I agree that there are still too many unanswered objections to declare
that both options have equal merit and a random selection of either
will therefore suffice.

Though I do also agree with Greg's analysis that if this group is going
to punt that decision to an outside actor, we will be faced with some
difficulty in finding a more unbiased selector.

> Our situation is radically different: there are a number of actual
> arguments to be made for both options.

Yes, there certainly are.  And I think our next step needs to be to
distill those to the ones that are actually still contentious, and
strive to achieve rough consensus on each of those remaining arguments.

We already have violent agreement occurring on quite a number of the
original selection points.  I think we can safely say there is rough
consensus on things like "the performance and quality difference is
negligible enough that it isn't a deciding factor".

Which means we only need to decide on the actually relevant problems
that remain outside of that to see if a clear best choice remains.
And I really do think that if we take each of those individually and
in isolation, that each of them individually and in isolation does
have an answer that we can achieve rough consensus on.

And that when we then sum the result of those consensus decisions,
a clear advantage will remain for just one choice.

A large part of the confusion at present appears to be that whenever
the Hard Questions are raised, someone then buries achieving any
conclusion to them under "what about this other idea that we discussed
and dismissed two years ago!!" ...   lather, rinse, repeat.

It's been said here many times that the IETF does not vote.  Yet
people are still talking about voting, and what we had today was
essentially "just a vote".  If it had been conclusive, that would
have been great, but it wasn't, and since nobody was required to
justify the reasoning for their preference vote, I think it's
premature to declare "we have failed to reach rough consensus".

The clear disparity between the the majority of the jabber room
and the majority of the attendees is a significant piece of
information in its own right, and relevant to any decision process
that we might employ to establish a working rough consensus.

Especially given the principle that IETF decisions are supposed
to be made by consensus calls on the working group list.

> I think an external review team (section 4.1) is a reasonable way
> forward, as it lets the decision rest on the merits that proponents
> of each approach have themselves put forth, without allowing
> partisan or emotional considerations to get in the way of facts.
> I'll make an even stronger statement: I would contend that any
> strong push against the use of an external review team amounts to a
> tacit admission by an individual that the arguments for their
> preferred position are insufficiently compelling.

Superficially, and taken in isolation, that would ordinarily be a
fairly compelling argument.

But taken in the context of what we saw happen today, I would say
that the onus is first on you to demonstrate that we _can_ select
a properly neutral and unbiased review team to weigh the arguments
on their actual merit.

We know FOR A FACT, that there are major problems with the selection
of a heavily encumbered, and restrictively licenced MTI codec.

The people pushing for choosing that option have acknowledged this
and tried to mitigate it by throwing several million dollars at
Freebies For Some.

Many people replied on the list that "this is wonderful, and we
thank you a lot, but it doesn't actually solve the core problem".
There was effectively no direct rebuttal to this there.

And so far the only answer to those remaining problems was along
the lines of "pfft, you're all just little fish, you don't matter".

If the candidates for an external review team are going to inherently
be biased along the same lines as the physical meeting room was, then
a monte-carlo sampling of them isn't going to get us a neutral panel.

And if an argument of "but the licence doesn't allow this at all",
can be dismissed with "pfft, that doesn't matter", then that would
seem to be a tacit admission that no argument could ever be
sufficiently compelling to a group espousing that belief.

> If anyone believes that their position logically follows from the
> known facts, then they would necessarily believe that a
> randomly-selected panel of neutral third parties will agree with
> them.
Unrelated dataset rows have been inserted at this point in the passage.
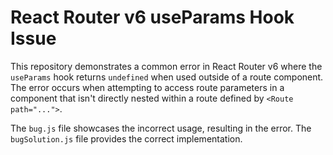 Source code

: # React Router v6 useParams Hook Issue

This repository demonstrates a common error in React Router v6 where the `useParams` hook returns `undefined` when used outside of a route component. The error occurs when attempting to access route parameters in a component that isn't directly nested within a route defined by `<Route path="...">`.

The `bug.js` file showcases the incorrect usage, resulting in the error.  The `bugSolution.js` file provides the correct implementation. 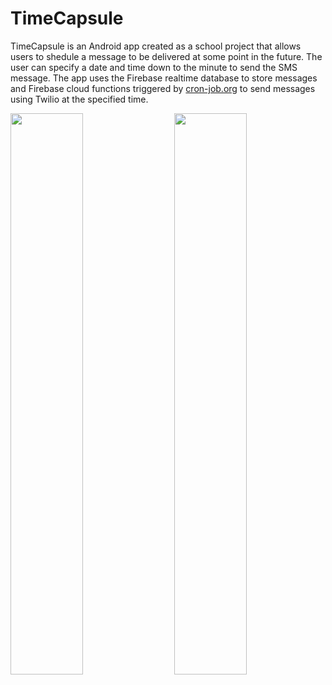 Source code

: # TimeCapsule

TimeCapsule is an Android app created as a school project that allows users to shedule a message to be delivered at some point in the future.  The user can specify a date and time down to the minute to send the SMS message. The app uses the Firebase realtime database to store messages and Firebase cloud functions triggered by [cron-job.org](https://cron-job.org/en/) to send messages using Twilio at the specified time.

<img src="https://i.imgur.com/zptPOVy.jpg" width="48%" align="left">

<img src="https://i.imgur.com/ng6lUz1.jpg" width="48%" align="right"/>
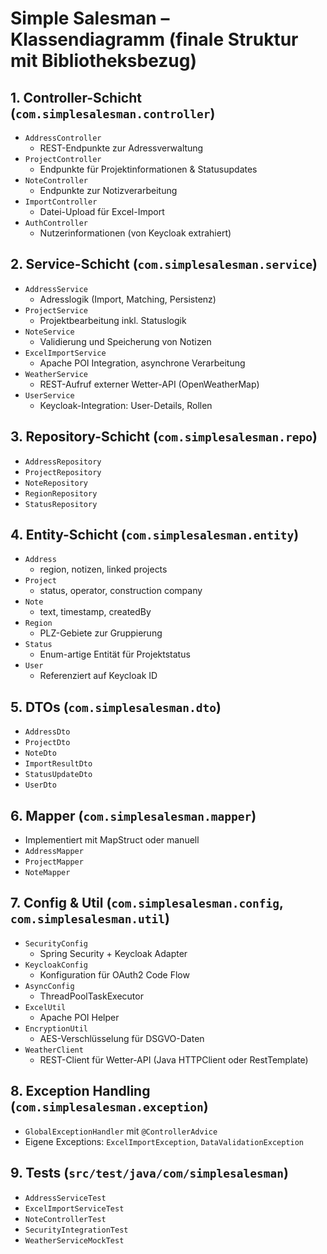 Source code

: 
# Simple Salesman – Klassendiagramm (finale Struktur mit Bibliotheksbezug)

## 1. Controller-Schicht (`com.simplesalesman.controller`)
- `AddressController`
  - REST-Endpunkte zur Adressverwaltung
- `ProjectController`
  - Endpunkte für Projektinformationen & Statusupdates
- `NoteController`
  - Endpunkte zur Notizverarbeitung
- `ImportController`
  - Datei-Upload für Excel-Import
- `AuthController`
  - Nutzerinformationen (von Keycloak extrahiert)

## 2. Service-Schicht (`com.simplesalesman.service`)
- `AddressService`
  - Adresslogik (Import, Matching, Persistenz)
- `ProjectService`
  - Projektbearbeitung inkl. Statuslogik
- `NoteService`
  - Validierung und Speicherung von Notizen
- `ExcelImportService`
  - Apache POI Integration, asynchrone Verarbeitung
- `WeatherService`
  - REST-Aufruf externer Wetter-API (OpenWeatherMap)
- `UserService`
  - Keycloak-Integration: User-Details, Rollen

## 3. Repository-Schicht (`com.simplesalesman.repo`)
- `AddressRepository`
- `ProjectRepository`
- `NoteRepository`
- `RegionRepository`
- `StatusRepository`

## 4. Entity-Schicht (`com.simplesalesman.entity`)
- `Address`
  - region, notizen, linked projects
- `Project`
  - status, operator, construction company
- `Note`
  - text, timestamp, createdBy
- `Region`
  - PLZ-Gebiete zur Gruppierung
- `Status`
  - Enum-artige Entität für Projektstatus
- `User`
  - Referenziert auf Keycloak ID

## 5. DTOs (`com.simplesalesman.dto`)
- `AddressDto`
- `ProjectDto`
- `NoteDto`
- `ImportResultDto`
- `StatusUpdateDto`
- `UserDto`

## 6. Mapper (`com.simplesalesman.mapper`)
- Implementiert mit MapStruct oder manuell
- `AddressMapper`
- `ProjectMapper`
- `NoteMapper`

## 7. Config & Util (`com.simplesalesman.config`, `com.simplesalesman.util`)
- `SecurityConfig`
  - Spring Security + Keycloak Adapter
- `KeycloakConfig`
  - Konfiguration für OAuth2 Code Flow
- `AsyncConfig`
  - ThreadPoolTaskExecutor
- `ExcelUtil`
  - Apache POI Helper
- `EncryptionUtil`
  - AES-Verschlüsselung für DSGVO-Daten
- `WeatherClient`
  - REST-Client für Wetter-API (Java HTTPClient oder RestTemplate)

## 8. Exception Handling (`com.simplesalesman.exception`)
- `GlobalExceptionHandler` mit `@ControllerAdvice`
- Eigene Exceptions: `ExcelImportException`, `DataValidationException`

## 9. Tests (`src/test/java/com/simplesalesman`)
- `AddressServiceTest`
- `ExcelImportServiceTest`
- `NoteControllerTest`
- `SecurityIntegrationTest`
- `WeatherServiceMockTest`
If such a person thinks that the panel won't, perhaps they
> should reevaluate whether their arguments are grounded in facts and
> logic, or their own emotional investment in this decision.

My belief is that this working group hasn't actually given sufficient
and complete consideration to the already known facts to set about
abdicating the decision to an external group.
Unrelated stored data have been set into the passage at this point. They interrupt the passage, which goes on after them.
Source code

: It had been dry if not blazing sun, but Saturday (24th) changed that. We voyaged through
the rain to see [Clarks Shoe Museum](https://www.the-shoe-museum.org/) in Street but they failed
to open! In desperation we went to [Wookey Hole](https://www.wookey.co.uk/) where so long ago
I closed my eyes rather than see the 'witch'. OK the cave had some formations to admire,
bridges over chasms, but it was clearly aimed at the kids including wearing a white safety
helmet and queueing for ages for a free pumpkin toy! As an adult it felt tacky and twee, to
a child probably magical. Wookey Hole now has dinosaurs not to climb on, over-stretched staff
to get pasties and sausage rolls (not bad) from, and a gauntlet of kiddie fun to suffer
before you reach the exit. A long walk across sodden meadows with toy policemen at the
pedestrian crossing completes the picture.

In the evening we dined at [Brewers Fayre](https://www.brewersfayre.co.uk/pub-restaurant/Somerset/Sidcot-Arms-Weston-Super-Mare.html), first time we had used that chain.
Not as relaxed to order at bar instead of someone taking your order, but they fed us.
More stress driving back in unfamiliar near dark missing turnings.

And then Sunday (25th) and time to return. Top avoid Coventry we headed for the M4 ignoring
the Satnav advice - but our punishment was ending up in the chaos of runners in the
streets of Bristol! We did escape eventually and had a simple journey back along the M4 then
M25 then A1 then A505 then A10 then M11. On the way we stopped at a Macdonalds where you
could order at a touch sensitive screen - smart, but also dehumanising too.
There are serious questions raised on the list that are unanswered
in any even remotely satisfactory way.

Maybe people thought the show of hands today would be decisive and
they would not have to answer them.  But it wasn't, and so the
necessity to either answer them, or admit they are the fundamental
blockers that people assert they are, still remains.

I think it would be impossible for this group to present this to
a group of people that haven't followed the discussion to date,
and expect that group to arrive at a well reasoned answer if even
we don't yet have reasonable answers to questions of grave concern.

We had two presentations today.  One was a short and sweet "my argument
remains unchanged and stands on its own merit".  The other was a great
modern adaptation of The Story Of The Reason.  If anyone who heard it
can remember what the reason actually was, I would invite them to
relay it for posterity via answers to the still unanswered questions
on the mailing list.

Let's break this down into what the showstoppers for either choice
really still are today.  If we focus on that, I don't think we're
actually very many steps from having a sensible decision be quite
obvious and undeniable.  And from having it broken down into simple
things that we can achieve consensus over, step by step -- making
the final step seem far less of an insurmountable leap of faith.

Attempts to change things that previously had consensus is not a
way forward, and we do have consensus that MTI is necessary and
crap ancient codecs are not a viable option.  Let's worry about
what the Real problems with the two choices we have actually are
and decide what needs to occur in order to resolve them if they
do stand up to scrutiny as actual problems.

I don't think we've actually failed at that, we've just had the
argument become deeply muddled in sophistry.  Having external
adjudication on a final consensus may still be necessary, but
that's quite different from totally punting on the work needed
to establish it.

Some time back Adam posted some very interesting thoughts on
the mechanisms of rough consensus.  I believe that if we follow
those, a clear best decision will emerge.